September 8th 2008 was one of the worst days ever for the London Stock Exchange (LSE), and high-end Windows server-based applications. That was the day that the LSE came to a crashing stop. What happened? While the LSE has never come clean on the whole story, my sources told me that the LSE's Windows-based .NET TradElec stock exchange had crashed. What we do know is that the CEO who had brought Windows and TradElec in was fired, TradElec was dumped, and a Novell SUSE Linux-based platform was brought in to replace it.

Today, February 14th, the LSE's Linux-based Millennium Exchange took over and everything just worked. It did take longer to switch to Linux than expected, because of what the LSW first called "sabotage" but later put down to "human error" in late 2010. On its first day, out LSE ran like a charm.

It's not the only stock exchange that's found that Linux worked better. The Johannesburg Stock Exchange in South Africa is moving to Millennium Exchange. The LSE's parent company is in the process of acquiring the Toronto stock exchange so it will soon be using Linux as well.

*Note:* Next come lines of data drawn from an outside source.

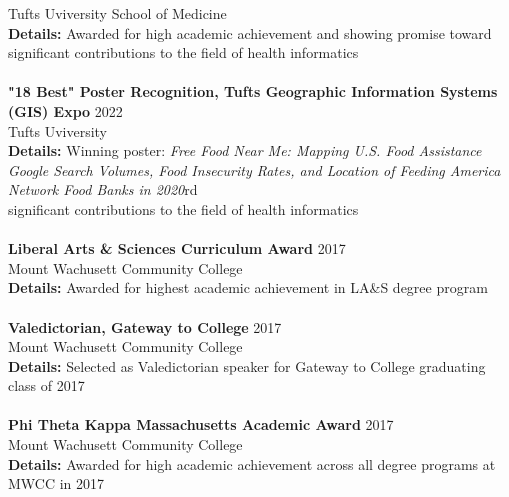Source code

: \documentclass[a4paper,12pt]{article}
\begin{document}
{Tufts Uviversity School of Medicine\\
\textbf{Details:} Awarded for high academic achievement and showing promise toward \\significant contributions to the field of health informatics \\
\\
\textbf{"18 Best" Poster Recognition, Tufts Geographic Information Systems (GIS) Expo} \hfill 2022\\
Tufts Uviversity\\
\textbf{Details:} Winning poster: \textit{Free Food Near Me: Mapping U.S. Food Assistance Google Search Volumes, Food Insecurity Rates, and Location of Feeding America Network Food Banks in 2020}rd \\significant contributions to the field of health informatics \\
\\
\textbf{Liberal Arts \& Sciences Curriculum Award} \hfill 2017\\
Mount Wachusett Community College\\
\textbf{Details:} Awarded for highest academic achievement in LA\&S degree program\\
\\
\textbf{Valedictorian, Gateway to College} \hfill 2017\\
Mount Wachusett Community College\\
\textbf{Details:} Selected as Valedictorian speaker for Gateway to College graduating class of 2017\\
\\
\textbf{Phi Theta Kappa Massachusetts Academic Award} \hfill 2017\\
Mount Wachusett Community College\\
\textbf{Details:} Awarded for high academic achievement across all degree programs at MWCC in 2017\\
}
\end{document}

Novell's not the only Linux company doing well by the stock exchanges. The Qatar Exchange, a major Persian Gulf Exchange, recently migrated from AIX and Windows to Red Hat Enterprise Linux (RHEL). These exchanges were only following in the footsteps many other stock and commodity exchanges that had moved to Linux.

A short, incomplete list of Linux-powered stock exchanges includes: The New York Stock Exchange and the Deutsche Borse Group's family of Linux-based Xetra stock exchange platform exchanges. Xetra powers the International Securities Exchange, and the Eurex. The Xetra stack is also used by the Irish Stock Exchange, the European Energy Exchange, and the Shanghai Stock Exchange among others.

So why is the biggest of big business switching to Linux from Windows and Unix? It's the three "Ss": speed, security, and stability.

Day trading is so 20th century. Today's sharp traders make their cash by running programs that trade milliseconds ahead of the other guy in High Frequency Trading. To do that you need really fast stock exchanges, which is where Linux comes in.

As a Deutsche Borse representative told me these days, "Speed, or 'low-latency,' is everything for exchanges. A fraction of a second can mean mega gains or losses to investors. Transactions that once took minutes and seconds to complete are now processed in thousandths and millionths of a second, with the fastest trading engines reaping the biggest benefits."

They also have to be secure. When you're looking at a million plus transactions per second, which is what both the LSE and Deutsche Borse claims their platforms can do, you don't want anyone messing with the till for even a micro-second.

In addition, these systems have to be stable. The LSE failure cost millions of pounds. Traders, who'd expected a good day, were infuriated. Any system can, and will, fail, but Linux is simply far more stable on servers than its competitors.

So it was that September 8th 2008 was a black letter day for both the LSE and Windows. But, as it turned out, it would be a red letter day for Linux as Windows' very public failure impelled the LSE, and other exchanges, to finally move to Linux.